Stewart also mentioned the cost of the “federally negotiated” RCMP contract, which amounts to almost one-fifth of this year’s tax increase.

“But no matter what is happening around us, we can’t set aside our obligation to provide the many services that our community, our residents, rely on,” he said.

Stewart also underscored the need to serve future generations by putting more money toward keeping city assets in good condition.

“We’ve identified a gap between these eventual costs and how much we’re saving for them. The gap is not good in this case,” Stewart said.

The budget includes an extra $2.3 million earmarked for infrastructure sustainability. In addition to paying for a new digital strategy manager as well as business and systems analysts, that fund is meant to cover the cost of maintaining – and eventually replacing – city assets.

It’s crucial the city sock money away to ease the burden faced by the next generation, Stewart said.

“They will face more storms. They will face because more extreme weather events, largely because of previous generations,” the mayor said. “We need to make sure that we are putting this community in the best position to weather those storms.”

A breakdown of the city’s sources of revenue. image supplied City of Coquitlam

Over the past few decades, Coquitlam has succeeded in moving from spending money to managing it, according to Coun. Dennis Marsden.

However, Marsden questioned whether the “pendulum has swung a little bit too far” in terms of the city’s asset management fund.

The city has tripled its asset replacement fund in the last three years, Marsden said. While that funding may be necessary, it’s critical the city investigate other ways to foot the bill.

“What other revenue streams do we have as opposed to just dipping into the taxpayers’ pocket every single time?” Marsden asked.

While there may be a degree of “sticker shock” for residents, Coun. Steve Kim defended the budget, which he said was a balanced approach to providing services while keeping costs low.

“Did I want this to be lower?” Kim asked. “Yes, absolutely. Was it possible to also go higher? Yes, as well.”

Police costs

In addition to allocating $1.8 million toward the RCMP contract increase, the city is also putting $1 million toward a public safety fund. That fund is meant to pay for five new RCMP members as well as a fire prevention inspector.

Noting that, “some people may not feel as safe as they used to,” Coun. Craig Hodge listed community safety as a top priority.

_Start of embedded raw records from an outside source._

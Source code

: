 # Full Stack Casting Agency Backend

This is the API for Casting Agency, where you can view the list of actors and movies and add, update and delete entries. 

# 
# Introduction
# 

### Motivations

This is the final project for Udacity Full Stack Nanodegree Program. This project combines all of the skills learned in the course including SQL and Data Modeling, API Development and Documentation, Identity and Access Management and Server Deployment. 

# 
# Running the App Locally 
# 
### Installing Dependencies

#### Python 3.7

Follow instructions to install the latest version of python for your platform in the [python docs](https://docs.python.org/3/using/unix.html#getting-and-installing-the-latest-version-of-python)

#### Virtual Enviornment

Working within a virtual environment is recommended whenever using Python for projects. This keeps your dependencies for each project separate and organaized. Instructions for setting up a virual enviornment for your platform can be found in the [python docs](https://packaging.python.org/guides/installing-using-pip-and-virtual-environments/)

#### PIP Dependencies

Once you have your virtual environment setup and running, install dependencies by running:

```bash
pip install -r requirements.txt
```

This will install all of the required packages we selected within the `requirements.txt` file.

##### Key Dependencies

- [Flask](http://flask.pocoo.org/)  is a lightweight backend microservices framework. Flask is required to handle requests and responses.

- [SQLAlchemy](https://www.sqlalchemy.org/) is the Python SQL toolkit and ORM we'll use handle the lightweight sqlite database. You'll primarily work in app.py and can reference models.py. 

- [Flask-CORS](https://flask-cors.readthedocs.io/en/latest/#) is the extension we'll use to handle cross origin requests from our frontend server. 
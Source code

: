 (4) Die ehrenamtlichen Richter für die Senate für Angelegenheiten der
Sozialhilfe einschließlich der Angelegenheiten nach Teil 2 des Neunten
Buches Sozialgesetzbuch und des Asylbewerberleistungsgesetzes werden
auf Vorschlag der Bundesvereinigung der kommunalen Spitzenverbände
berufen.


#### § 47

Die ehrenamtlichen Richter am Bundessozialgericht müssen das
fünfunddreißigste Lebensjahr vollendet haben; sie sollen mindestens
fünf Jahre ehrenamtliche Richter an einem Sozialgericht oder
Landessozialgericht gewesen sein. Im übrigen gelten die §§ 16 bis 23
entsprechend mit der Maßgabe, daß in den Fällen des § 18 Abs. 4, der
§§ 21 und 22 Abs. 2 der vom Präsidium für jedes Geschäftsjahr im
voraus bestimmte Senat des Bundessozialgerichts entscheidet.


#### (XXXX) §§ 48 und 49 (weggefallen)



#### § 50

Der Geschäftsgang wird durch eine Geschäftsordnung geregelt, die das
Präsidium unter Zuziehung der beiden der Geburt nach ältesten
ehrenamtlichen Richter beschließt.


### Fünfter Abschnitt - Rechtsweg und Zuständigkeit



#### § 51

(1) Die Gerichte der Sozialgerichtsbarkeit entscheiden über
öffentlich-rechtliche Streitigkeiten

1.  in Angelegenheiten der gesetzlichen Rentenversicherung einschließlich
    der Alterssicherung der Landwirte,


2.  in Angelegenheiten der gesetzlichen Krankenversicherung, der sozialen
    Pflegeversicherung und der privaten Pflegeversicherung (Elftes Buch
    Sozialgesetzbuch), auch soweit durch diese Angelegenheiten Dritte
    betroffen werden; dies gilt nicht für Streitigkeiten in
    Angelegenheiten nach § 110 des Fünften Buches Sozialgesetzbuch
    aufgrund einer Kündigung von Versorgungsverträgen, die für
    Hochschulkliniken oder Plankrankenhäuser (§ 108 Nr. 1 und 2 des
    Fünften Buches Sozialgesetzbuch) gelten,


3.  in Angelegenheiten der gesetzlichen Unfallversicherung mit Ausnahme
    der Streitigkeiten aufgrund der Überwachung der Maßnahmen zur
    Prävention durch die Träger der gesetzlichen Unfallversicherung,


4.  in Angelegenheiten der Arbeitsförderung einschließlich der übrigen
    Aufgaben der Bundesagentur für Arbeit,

“I wish that we could have hired the 11 officers that our officer-in-charge believes that we need, but this is a start,” Hodge said.

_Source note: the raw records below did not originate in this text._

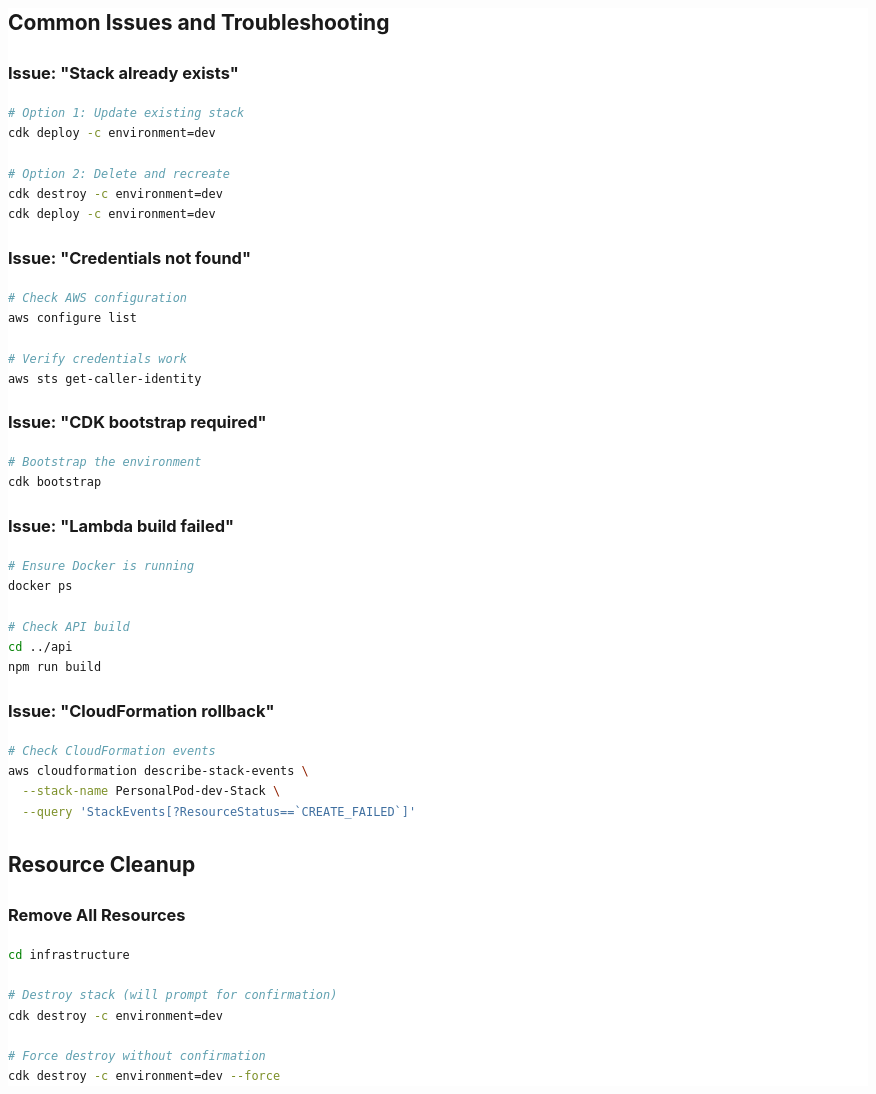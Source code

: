 ## Common Issues and Troubleshooting

### Issue: "Stack already exists"
```bash
# Option 1: Update existing stack
cdk deploy -c environment=dev

# Option 2: Delete and recreate
cdk destroy -c environment=dev
cdk deploy -c environment=dev
```

### Issue: "Credentials not found"
```bash
# Check AWS configuration
aws configure list

# Verify credentials work
aws sts get-caller-identity
```

### Issue: "CDK bootstrap required"
```bash
# Bootstrap the environment
cdk bootstrap
```

### Issue: "Lambda build failed"
```bash
# Ensure Docker is running
docker ps

# Check API build
cd ../api
npm run build
```

### Issue: "CloudFormation rollback"
```bash
# Check CloudFormation events
aws cloudformation describe-stack-events \
  --stack-name PersonalPod-dev-Stack \
  --query 'StackEvents[?ResourceStatus==`CREATE_FAILED`]'
```

## Resource Cleanup

### Remove All Resources
```bash
cd infrastructure

# Destroy stack (will prompt for confirmation)
cdk destroy -c environment=dev

# Force destroy without confirmation
cdk destroy -c environment=dev --force
```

Noting recent wildfires “on Coquitlam’s doorstep,” Coun. Matt Djonlic praised the inclusion of a new fire prevention inspector.

Combined, the public safety fund and the RCMP contract increase account for about 30 percent of the tax hike.

Next budgets

The city is projecting six percent property tax increases each year from 2024 to 2027.

Key costs include the Spani Pool overhaul, renovating the former Innovation Centre, as well as building the 80,000-square foot North East Community Centre on Burke Mountain for a cost of approximately $132 million.


The city provides tax exemptions to 48 properties including 31 places of worship, six non-profit organizations, six residential care facilities, and five recreational lands. All told, those exemptions add up to about $1.74 million.

A good compromise leaves everyone unhappy

Several councillors noted that the budget included a great deal of compromise.

“When you’re on the outside, I know what it looks like. . . . I promise you, it is not a done deal,” commented Coun. Robert Mazzarolo. “There is more disagreement than you probably think there is.”

“No there isn’t,” disagreed Stewart, drawing a few chuckles.

Coun. Brent Asmundson did not attend the meeting.